• **What is expected**
Check each line of the material below, and copy it if it holds the string "paragraph".

• **Information supplied**

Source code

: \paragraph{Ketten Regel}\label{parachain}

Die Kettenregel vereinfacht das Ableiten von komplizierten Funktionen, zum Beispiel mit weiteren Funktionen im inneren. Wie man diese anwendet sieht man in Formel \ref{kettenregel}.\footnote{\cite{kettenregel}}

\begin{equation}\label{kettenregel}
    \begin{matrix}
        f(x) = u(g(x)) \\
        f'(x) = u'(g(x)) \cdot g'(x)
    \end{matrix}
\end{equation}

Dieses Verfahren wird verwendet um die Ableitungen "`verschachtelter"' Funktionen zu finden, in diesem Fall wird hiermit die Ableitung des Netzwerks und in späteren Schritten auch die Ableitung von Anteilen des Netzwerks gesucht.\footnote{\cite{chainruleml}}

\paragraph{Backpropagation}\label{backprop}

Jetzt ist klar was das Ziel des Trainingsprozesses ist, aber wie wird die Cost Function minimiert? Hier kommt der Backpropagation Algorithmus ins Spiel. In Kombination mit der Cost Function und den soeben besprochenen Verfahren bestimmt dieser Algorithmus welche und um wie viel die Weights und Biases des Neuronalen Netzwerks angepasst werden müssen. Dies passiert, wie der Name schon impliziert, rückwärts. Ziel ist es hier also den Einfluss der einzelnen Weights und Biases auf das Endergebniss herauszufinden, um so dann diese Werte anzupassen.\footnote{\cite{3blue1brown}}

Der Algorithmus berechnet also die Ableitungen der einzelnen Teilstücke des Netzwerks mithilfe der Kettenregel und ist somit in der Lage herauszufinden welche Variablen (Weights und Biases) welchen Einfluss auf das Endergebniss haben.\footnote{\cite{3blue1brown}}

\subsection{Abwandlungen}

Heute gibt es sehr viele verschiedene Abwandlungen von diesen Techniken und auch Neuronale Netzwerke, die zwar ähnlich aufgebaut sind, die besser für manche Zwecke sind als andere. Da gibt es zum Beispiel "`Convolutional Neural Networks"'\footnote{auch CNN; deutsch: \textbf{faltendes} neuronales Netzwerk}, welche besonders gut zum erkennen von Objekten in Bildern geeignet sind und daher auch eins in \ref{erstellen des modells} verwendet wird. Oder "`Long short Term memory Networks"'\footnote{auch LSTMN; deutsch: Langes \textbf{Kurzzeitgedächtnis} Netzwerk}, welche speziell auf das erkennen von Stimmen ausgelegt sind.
--
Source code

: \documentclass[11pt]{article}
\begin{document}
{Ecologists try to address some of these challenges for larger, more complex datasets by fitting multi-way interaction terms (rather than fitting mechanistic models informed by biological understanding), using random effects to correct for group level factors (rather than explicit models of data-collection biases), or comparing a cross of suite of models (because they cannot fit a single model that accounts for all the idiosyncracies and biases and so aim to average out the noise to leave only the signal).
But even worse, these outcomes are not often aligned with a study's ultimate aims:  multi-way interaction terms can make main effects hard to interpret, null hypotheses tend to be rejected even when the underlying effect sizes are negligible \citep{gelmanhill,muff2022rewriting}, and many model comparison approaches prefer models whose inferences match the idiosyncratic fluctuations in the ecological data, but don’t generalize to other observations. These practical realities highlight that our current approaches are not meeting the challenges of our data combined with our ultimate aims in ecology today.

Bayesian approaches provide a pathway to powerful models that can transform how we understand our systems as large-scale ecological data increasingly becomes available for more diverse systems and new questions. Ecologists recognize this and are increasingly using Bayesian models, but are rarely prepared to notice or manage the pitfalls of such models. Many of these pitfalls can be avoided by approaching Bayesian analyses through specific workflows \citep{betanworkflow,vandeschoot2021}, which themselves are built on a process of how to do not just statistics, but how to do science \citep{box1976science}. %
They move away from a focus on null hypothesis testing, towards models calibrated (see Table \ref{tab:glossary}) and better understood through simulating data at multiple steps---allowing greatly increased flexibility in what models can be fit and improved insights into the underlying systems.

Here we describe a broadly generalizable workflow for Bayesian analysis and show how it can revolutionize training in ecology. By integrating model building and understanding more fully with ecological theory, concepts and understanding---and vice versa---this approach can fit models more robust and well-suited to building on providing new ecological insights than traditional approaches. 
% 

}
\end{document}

• **Output of the task**
: \paragraph{Ketten Regel}\label{parachain}
\paragraph{Backpropagation}\label{backprop}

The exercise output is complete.